In 2016, researchers at the National Institute on Alcohol Abuse and Alcoholism (NIAAA), part of the government-run National Institutes of Health, found that 2.5 percent of adults — nearly 6 million people — experienced marijuana use disorder in the past year.
In the cases of Josh, David, and Kevin, the downward spirals happened gradually and then suddenly.
Josh’s mother Sonia said: ‘[Cannabis] will, without a doubt, trigger psychosis and you will be stuck in this horror film, in and out of trying to figure out what to do, because it’s so different from alcohol; alcohol, you get drunk. And then you come back.’
The parents work with Every Brain Matters, an advocacy organization dedicated to educating people about the dangers that come with frequent cannabis use and how a changing legal landscape is exacerbating the problem.
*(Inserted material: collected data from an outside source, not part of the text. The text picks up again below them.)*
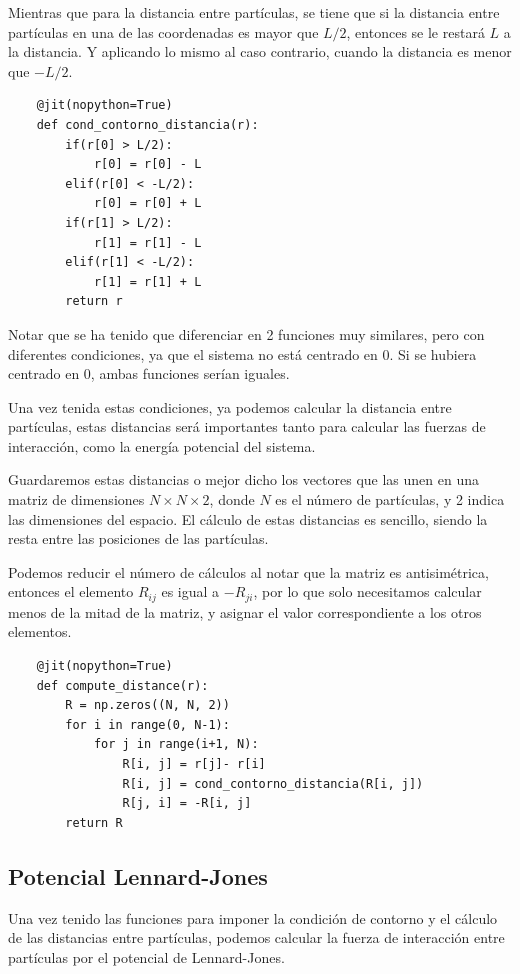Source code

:\documentclass[11pt, twoside]{article} %
\begin{document}
Mientras que para la distancia entre partículas, se tiene que si la distancia entre
partículas en una de las coordenadas es mayor que $L/2$, entonces se le restará 
$L$ a la distancia. Y aplicando lo mismo al caso contrario, cuando la distancia es
menor que $-L/2$.

\begin{verbatim}
    @jit(nopython=True)
    def cond_contorno_distancia(r):
        if(r[0] > L/2):
            r[0] = r[0] - L
        elif(r[0] < -L/2):
            r[0] = r[0] + L
        if(r[1] > L/2):
            r[1] = r[1] - L
        elif(r[1] < -L/2):
            r[1] = r[1] + L
        return r
\end{verbatim}

Notar que se ha tenido que diferenciar en 2 funciones muy similares, pero con diferentes
condiciones, ya que el sistema no está centrado en 0. Si se hubiera centrado en 0, 
ambas funciones serían iguales.

Una vez tenida estas condiciones, ya podemos calcular la distancia entre partículas,
estas distancias será importantes tanto para calcular las fuerzas de interacción, como 
la energía potencial del sistema. 

Guardaremos estas distancias o mejor dicho los vectores que las unen en una matriz 
de dimensiones $N\times N\times 2$, donde $N$ es el número de partículas, y 2 indica
las dimensiones del espacio. El cálculo de estas distancias es sencillo, siendo la
resta entre las posiciones de las partículas. 

Podemos reducir el número de cálculos al notar que la matriz es antisimétrica, entonces el 
elemento $R_{ij}$ es igual a $-R_{ji}$, por lo que solo necesitamos calcular menos de 
la mitad de la matriz, y asignar el valor correspondiente a los otros elementos.

\begin{verbatim}
    @jit(nopython=True)
    def compute_distance(r):
        R = np.zeros((N, N, 2))
        for i in range(0, N-1):
            for j in range(i+1, N):
                R[i, j] = r[j]- r[i]
                R[i, j] = cond_contorno_distancia(R[i, j])
                R[j, i] = -R[i, j]
        return R
\end{verbatim}

\subsection{Potencial Lennard-Jones}

Una vez tenido las funciones para imponer la condición de contorno y el cálculo de 
las distancias entre partículas, podemos calcular la fuerza de interacción entre 
partículas por el potencial de Lennard-Jones.
\end{document}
Despite horror stories from parents who have had to say goodbye to their children too soon, marijuana has shown anecdotal evidence of helping people with mental disturbances, from mild anxiety to post-traumatic stress disorder.
A 2018 report published in the Journal of Affective Disorders by researchers in Washington state found that cannabis users saw a 50 percent decline in their depression symptoms and a 58 percent decline in anxiety and stress levels after just a couple of puffs.
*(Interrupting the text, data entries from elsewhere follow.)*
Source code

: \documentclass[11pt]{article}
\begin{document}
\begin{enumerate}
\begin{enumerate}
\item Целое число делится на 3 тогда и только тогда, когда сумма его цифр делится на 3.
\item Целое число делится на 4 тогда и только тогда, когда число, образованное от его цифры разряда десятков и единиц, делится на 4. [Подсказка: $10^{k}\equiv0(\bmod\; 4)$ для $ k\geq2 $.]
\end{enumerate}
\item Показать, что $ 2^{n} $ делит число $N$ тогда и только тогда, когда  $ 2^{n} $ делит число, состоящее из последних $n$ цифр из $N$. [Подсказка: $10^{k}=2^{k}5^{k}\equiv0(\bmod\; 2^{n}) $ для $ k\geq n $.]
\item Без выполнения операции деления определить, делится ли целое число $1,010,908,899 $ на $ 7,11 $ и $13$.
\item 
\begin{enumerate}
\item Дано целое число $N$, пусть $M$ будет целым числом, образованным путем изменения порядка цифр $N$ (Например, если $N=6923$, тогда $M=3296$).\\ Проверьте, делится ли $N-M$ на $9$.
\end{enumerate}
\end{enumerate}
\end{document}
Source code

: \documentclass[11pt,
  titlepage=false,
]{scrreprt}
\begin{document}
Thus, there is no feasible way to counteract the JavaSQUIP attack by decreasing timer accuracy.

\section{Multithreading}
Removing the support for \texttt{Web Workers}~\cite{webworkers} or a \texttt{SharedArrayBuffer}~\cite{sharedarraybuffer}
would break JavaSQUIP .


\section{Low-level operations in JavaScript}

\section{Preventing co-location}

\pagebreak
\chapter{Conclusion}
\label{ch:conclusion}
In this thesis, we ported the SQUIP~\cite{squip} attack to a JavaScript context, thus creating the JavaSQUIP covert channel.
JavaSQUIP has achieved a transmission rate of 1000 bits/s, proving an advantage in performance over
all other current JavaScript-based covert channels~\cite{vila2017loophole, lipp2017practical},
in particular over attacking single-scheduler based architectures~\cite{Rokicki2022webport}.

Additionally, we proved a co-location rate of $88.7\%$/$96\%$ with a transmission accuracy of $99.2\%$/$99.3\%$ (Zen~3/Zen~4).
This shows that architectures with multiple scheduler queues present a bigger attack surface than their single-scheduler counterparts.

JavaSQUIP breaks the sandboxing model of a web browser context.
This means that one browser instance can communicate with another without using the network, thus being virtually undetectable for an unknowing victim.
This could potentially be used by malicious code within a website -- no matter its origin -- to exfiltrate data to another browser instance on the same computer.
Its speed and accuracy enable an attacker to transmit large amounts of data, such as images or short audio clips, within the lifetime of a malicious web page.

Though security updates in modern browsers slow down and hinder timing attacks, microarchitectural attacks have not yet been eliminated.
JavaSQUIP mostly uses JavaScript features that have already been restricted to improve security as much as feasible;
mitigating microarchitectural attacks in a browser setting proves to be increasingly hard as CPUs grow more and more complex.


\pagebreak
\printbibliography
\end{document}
Repeated use of the drug does not necessarily mean those symptoms will disappear entirely in the long term. Some users who consume marijuana regularly will experience worsening symptoms.
Another, much smaller study into the drug’s stress-relieving powers involving 42 people was published in the journal Drug and Alcohol Dependence in 2017. Researchers from Chicago found that people who took 7.5mg of THC significantly reduced people’s emotional stress compared to a placebo dose.
But people who consumed 12.5mg saw their stress levels worsen further, suggesting that while low amounts of the drug can provide some relief, those benefits disappear when a person takes more.
If you or a loved one needs help, call the Suicide and Crisis Lifeline by dialing 988.